▶ [Exercise requirements]: From the entries below, return exactly the lines beginning at the one that contains "Fence-level at-most-once holds" and ending at the one that contains "The remaining appendices", both of them included, and only those lines.

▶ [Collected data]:
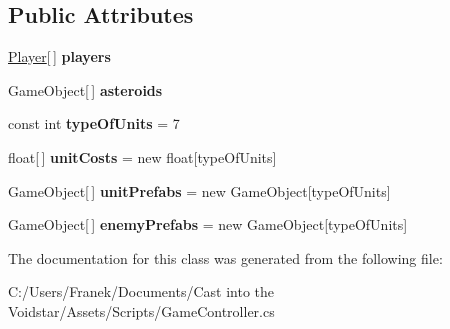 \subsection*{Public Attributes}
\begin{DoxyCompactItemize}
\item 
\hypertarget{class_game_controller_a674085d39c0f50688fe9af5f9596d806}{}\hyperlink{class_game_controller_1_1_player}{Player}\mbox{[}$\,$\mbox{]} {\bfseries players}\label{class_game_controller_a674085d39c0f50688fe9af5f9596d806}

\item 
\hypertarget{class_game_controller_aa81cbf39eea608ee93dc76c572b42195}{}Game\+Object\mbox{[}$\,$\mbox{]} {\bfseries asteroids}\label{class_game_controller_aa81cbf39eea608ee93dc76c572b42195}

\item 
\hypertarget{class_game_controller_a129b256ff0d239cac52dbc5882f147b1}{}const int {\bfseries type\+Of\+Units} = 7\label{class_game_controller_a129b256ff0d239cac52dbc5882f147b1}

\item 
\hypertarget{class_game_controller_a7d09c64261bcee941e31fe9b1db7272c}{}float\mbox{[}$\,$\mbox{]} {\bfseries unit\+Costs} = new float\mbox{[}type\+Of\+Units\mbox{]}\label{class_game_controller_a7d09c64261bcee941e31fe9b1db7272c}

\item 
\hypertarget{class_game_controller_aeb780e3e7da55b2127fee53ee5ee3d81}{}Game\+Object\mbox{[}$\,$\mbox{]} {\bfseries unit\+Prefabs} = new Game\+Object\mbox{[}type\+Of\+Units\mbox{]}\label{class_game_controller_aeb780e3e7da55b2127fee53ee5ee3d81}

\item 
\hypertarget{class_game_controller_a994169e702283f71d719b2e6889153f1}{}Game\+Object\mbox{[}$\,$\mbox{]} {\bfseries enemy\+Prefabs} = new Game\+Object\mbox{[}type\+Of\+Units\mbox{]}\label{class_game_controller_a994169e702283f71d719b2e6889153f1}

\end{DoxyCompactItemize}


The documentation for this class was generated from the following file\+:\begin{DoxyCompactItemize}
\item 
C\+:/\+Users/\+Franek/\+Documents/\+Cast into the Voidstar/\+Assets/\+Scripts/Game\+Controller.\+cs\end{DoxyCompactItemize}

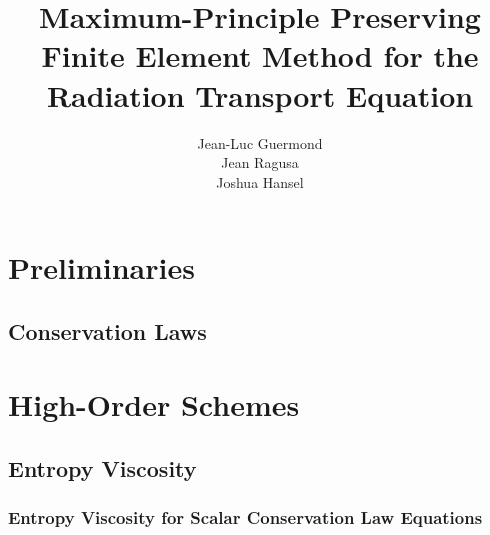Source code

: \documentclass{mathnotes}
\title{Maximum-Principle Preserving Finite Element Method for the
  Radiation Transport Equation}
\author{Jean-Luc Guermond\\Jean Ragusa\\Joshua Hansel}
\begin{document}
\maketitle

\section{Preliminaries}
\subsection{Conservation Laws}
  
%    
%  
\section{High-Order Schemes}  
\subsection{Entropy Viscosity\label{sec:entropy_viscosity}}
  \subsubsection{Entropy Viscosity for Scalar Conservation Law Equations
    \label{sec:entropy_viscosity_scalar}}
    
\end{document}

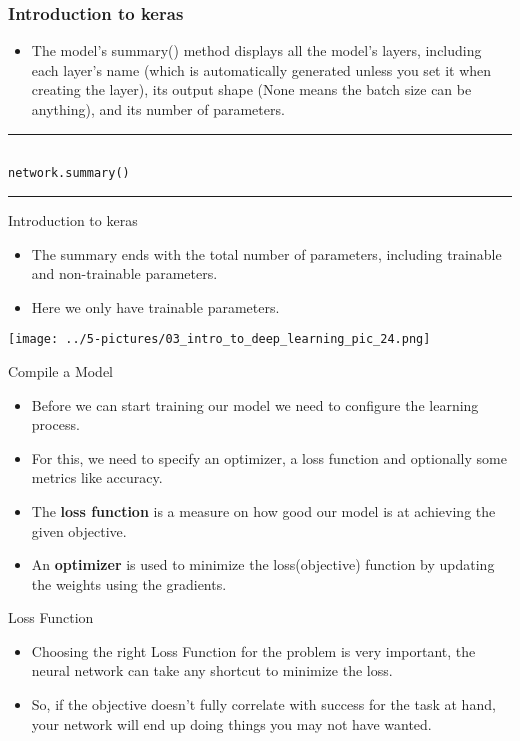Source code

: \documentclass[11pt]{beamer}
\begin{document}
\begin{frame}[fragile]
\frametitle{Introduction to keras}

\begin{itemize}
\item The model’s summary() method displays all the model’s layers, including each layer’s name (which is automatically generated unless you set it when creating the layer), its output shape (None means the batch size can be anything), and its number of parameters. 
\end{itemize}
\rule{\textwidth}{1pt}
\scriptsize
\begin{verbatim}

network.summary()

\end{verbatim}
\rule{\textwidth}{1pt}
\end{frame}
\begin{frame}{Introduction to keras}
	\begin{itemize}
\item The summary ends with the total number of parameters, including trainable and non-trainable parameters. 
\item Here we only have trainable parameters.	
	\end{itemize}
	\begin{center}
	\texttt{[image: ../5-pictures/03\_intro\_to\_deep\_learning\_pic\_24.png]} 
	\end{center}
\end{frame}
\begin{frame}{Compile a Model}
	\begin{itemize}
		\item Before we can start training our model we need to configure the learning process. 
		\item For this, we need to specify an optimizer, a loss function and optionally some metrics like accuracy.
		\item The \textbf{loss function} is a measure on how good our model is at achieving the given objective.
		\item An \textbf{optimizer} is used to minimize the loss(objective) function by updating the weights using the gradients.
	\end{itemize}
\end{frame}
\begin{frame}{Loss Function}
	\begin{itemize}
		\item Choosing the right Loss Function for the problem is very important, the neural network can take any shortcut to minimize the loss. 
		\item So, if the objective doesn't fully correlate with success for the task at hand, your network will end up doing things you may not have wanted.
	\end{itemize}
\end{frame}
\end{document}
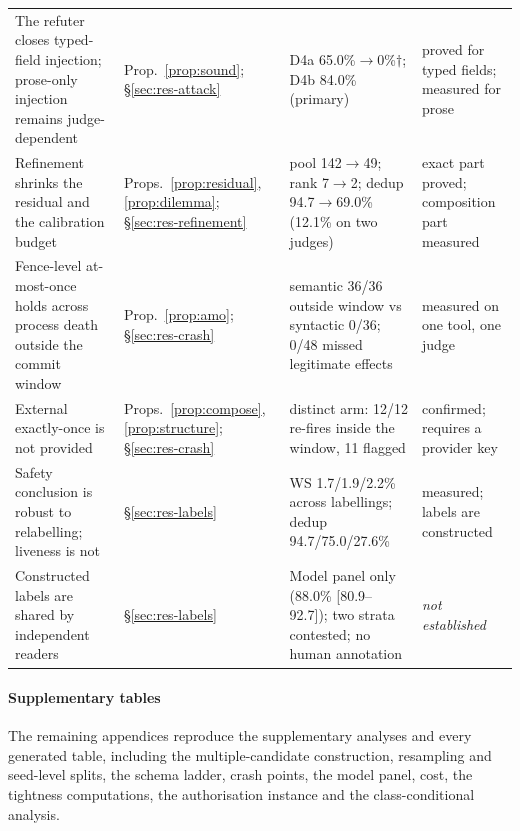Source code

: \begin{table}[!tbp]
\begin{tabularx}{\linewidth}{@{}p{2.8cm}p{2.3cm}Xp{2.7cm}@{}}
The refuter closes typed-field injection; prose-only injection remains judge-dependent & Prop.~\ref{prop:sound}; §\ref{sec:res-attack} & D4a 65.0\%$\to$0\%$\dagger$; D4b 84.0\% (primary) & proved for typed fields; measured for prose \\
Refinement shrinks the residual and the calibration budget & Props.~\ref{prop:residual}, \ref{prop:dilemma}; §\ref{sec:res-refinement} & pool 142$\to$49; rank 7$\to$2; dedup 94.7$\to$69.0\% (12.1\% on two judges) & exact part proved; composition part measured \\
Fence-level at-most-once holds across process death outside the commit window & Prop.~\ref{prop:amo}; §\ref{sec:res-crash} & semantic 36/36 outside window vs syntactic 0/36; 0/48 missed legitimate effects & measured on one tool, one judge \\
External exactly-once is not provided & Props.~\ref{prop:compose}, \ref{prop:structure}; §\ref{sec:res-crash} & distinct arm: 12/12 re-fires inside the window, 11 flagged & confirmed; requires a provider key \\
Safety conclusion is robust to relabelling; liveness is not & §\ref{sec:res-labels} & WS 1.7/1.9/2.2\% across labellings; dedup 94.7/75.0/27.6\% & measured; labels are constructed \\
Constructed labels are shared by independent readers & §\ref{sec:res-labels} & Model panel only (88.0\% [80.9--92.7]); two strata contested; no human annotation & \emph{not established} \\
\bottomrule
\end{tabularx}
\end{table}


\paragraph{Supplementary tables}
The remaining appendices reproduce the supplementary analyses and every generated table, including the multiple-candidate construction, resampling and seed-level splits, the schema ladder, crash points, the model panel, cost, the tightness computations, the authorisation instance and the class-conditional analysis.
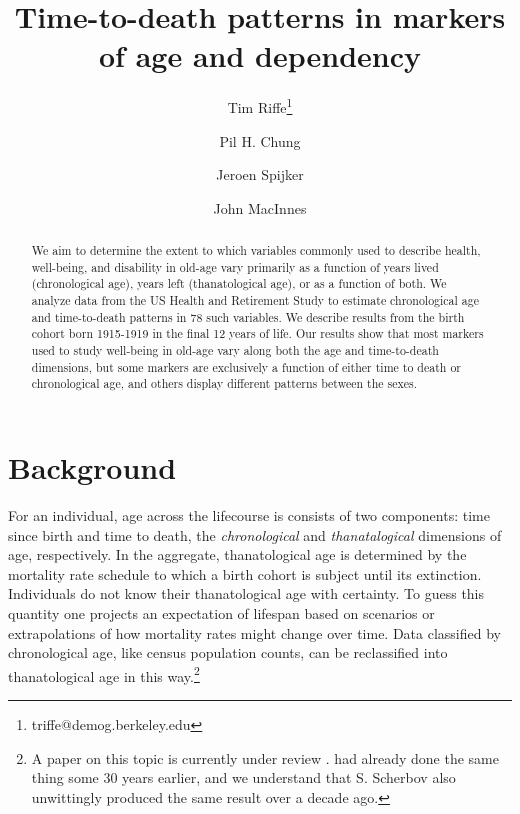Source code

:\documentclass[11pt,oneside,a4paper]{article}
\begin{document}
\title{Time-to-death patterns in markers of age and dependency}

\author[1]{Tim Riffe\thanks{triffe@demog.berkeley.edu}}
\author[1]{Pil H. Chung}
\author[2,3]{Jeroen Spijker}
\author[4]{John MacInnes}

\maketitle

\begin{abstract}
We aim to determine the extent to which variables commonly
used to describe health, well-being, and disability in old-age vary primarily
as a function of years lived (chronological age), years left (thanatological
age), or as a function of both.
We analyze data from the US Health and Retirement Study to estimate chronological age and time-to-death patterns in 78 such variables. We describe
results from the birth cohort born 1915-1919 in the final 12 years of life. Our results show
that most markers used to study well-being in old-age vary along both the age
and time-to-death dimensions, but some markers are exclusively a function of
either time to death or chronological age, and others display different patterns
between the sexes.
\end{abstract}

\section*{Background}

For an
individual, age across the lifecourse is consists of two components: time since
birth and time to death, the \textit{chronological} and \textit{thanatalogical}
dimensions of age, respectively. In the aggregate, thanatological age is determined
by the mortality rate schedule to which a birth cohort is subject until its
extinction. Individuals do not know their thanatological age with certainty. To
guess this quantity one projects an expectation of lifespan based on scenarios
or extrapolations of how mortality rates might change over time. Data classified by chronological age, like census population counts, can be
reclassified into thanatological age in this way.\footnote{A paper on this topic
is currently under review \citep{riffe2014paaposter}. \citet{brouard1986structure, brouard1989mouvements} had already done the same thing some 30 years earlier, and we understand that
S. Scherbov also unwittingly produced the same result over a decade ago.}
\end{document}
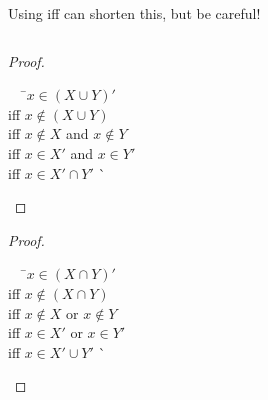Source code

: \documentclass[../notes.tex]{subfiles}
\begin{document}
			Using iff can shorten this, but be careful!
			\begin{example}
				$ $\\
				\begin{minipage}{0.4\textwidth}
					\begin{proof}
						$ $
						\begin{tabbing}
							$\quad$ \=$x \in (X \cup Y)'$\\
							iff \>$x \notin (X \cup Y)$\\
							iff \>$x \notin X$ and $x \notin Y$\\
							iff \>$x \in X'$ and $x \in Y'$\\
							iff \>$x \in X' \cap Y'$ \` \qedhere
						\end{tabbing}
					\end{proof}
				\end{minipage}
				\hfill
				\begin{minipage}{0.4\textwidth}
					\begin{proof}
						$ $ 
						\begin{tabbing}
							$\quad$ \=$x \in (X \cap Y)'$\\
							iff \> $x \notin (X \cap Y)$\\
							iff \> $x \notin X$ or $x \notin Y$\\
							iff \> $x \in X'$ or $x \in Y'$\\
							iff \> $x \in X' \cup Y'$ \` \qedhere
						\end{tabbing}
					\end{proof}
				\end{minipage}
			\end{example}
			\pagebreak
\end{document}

▶ [Answer to the problem]:
Fence-level at-most-once holds across process death outside the commit window & Prop.~\ref{prop:amo}; §\ref{sec:res-crash} & semantic 36/36 outside window vs syntactic 0/36; 0/48 missed legitimate effects & measured on one tool, one judge \\
External exactly-once is not provided & Props.~\ref{prop:compose}, \ref{prop:structure}; §\ref{sec:res-crash} & distinct arm: 12/12 re-fires inside the window, 11 flagged & confirmed; requires a provider key \\
Safety conclusion is robust to relabelling; liveness is not & §\ref{sec:res-labels} & WS 1.7/1.9/2.2\% across labellings; dedup 94.7/75.0/27.6\% & measured; labels are constructed \\
Constructed labels are shared by independent readers & §\ref{sec:res-labels} & Model panel only (88.0\% [80.9--92.7]); two strata contested; no human annotation & \emph{not established} \\
\bottomrule
\end{tabularx}
\end{table}


\paragraph{Supplementary tables}
The remaining appendices reproduce the supplementary analyses and every generated table, including the multiple-candidate construction, resampling and seed-level splits, the schema ladder, crash points, the model panel, cost, the tightness computations, the authorisation instance and the class-conditional analysis.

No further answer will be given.